Uber Technologies Inc. has recently acknowledged a security breach affecting its internal computer systems, first reported late Thursday. The company stated that there is currently “no evidence” suggesting that sensitive user data, such as trip history, has been accessed during the incident.
In a public statement, Uber clarified, “We have no evidence that the incident involved access to sensitive user data. All our platforms, including the Uber app, Uber Eats, and Uber Freight, are fully operational.” Following the breach, the company has reinstated all internal tools that were temporarily shut down for security precautions, and it has notified law enforcement regarding the incident.
The full extent of the hack remains ambiguous, particularly concerning whether additional sensitive information was compromised or how long the intruder had access to the network. Uber’s ongoing investigation has not disclosed specific details about the breach, but cybersecurity analyst Bill Demirkapi questioned the validity of Uber’s “no evidence” claim, suggesting that it could imply that access was gained but not detected.
Initial reports suggest that an 18-year-old hacker gained access through social engineering tactics, manipulating an employee into accepting a multi-factor authentication (MFA) prompt that enabled the attacker to register a personal device to Uber’s internal systems. Subsequently, the hacker discovered an internal network share that contained privileged credentials, allowing unrestricted access to critical systems, including AWS and Slack.

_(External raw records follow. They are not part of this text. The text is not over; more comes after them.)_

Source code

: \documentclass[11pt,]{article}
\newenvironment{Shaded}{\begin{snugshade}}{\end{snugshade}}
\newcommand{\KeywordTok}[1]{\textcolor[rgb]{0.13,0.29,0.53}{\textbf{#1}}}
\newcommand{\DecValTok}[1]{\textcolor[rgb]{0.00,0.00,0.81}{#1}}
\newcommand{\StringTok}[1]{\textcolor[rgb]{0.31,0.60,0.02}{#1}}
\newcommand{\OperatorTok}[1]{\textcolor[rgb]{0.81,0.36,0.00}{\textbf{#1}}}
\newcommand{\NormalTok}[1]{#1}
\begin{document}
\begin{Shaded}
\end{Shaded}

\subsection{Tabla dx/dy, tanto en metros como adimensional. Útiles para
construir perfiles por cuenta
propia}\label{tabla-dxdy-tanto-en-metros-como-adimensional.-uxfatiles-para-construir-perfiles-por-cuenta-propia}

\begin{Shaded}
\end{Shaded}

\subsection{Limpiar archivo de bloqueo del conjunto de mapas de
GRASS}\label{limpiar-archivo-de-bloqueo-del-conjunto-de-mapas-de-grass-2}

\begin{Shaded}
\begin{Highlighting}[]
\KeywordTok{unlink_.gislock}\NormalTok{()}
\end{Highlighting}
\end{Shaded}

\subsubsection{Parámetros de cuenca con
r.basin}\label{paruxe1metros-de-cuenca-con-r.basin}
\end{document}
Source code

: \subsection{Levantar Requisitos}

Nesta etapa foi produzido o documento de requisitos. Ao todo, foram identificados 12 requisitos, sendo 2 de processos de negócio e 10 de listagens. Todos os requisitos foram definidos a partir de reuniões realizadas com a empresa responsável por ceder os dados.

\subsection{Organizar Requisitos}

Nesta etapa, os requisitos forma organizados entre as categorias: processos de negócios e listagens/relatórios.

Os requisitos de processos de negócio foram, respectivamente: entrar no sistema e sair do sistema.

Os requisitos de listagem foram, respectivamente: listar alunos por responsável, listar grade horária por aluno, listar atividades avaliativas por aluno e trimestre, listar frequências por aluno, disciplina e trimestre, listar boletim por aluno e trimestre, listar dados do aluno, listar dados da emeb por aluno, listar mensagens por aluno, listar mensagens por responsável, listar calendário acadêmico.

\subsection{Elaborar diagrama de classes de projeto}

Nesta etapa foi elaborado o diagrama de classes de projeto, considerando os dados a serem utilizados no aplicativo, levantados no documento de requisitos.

A follow-up analysis from Group-IB revealed that the attacker possessed logs from info-stealing malware, which had recently been put up for sale on the dark web. These logs indicated instances where at least two Uber employees had been infected with malware known as Raccoon and Vidar, suggesting that the hacker may have exploited this compromised information to escalate their access within Uber’s network.
Moreover, the breach appears to involve sensitive vulnerability reports submitted to HackerOne through Uber’s bug bounty program. In response to this revelation, HackerOne has temporarily disabled Uber’s account. Unauthorized access to these security reports poses significant risks, especially if the hacker chooses to monetize this information by selling details about unpatched vulnerabilities.
Reports indicate that the motivations behind the breach may not solely be financial. A message distributed through Slack by the hacker expressed criticism of Uber’s driver pay rates, indicating potential hacktivist motives. While the hacker has hinted that they could leak Uber’s source code in the future, the overall impact remains speculative.
This incident, along with recent breaches affecting companies like Twilio and Cloudflare, emphasizes the ongoing threat posed by social engineering tactics. The hack illustrates how organizations can be vulnerable to insider threats, particularly when employees inadvertently compromise their credentials. Security experts stress the need for businesses to account for a broader spectrum of potential attackers, including disgruntled insiders, when assessing their cybersecurity posture.
Utilizing frameworks such as the MITRE ATT&CK Matrix can help organizations identify relevant adversary tactics employed in this attack. Techniques such as initial access, persistence, and privilege escalation were likely observed. As cybersecurity challenges evolve, it is imperative for organizations to enhance their employee training and adopt robust authentication practices, including the implementation of phishing-resistant methods like FIDO2-compliant security keys.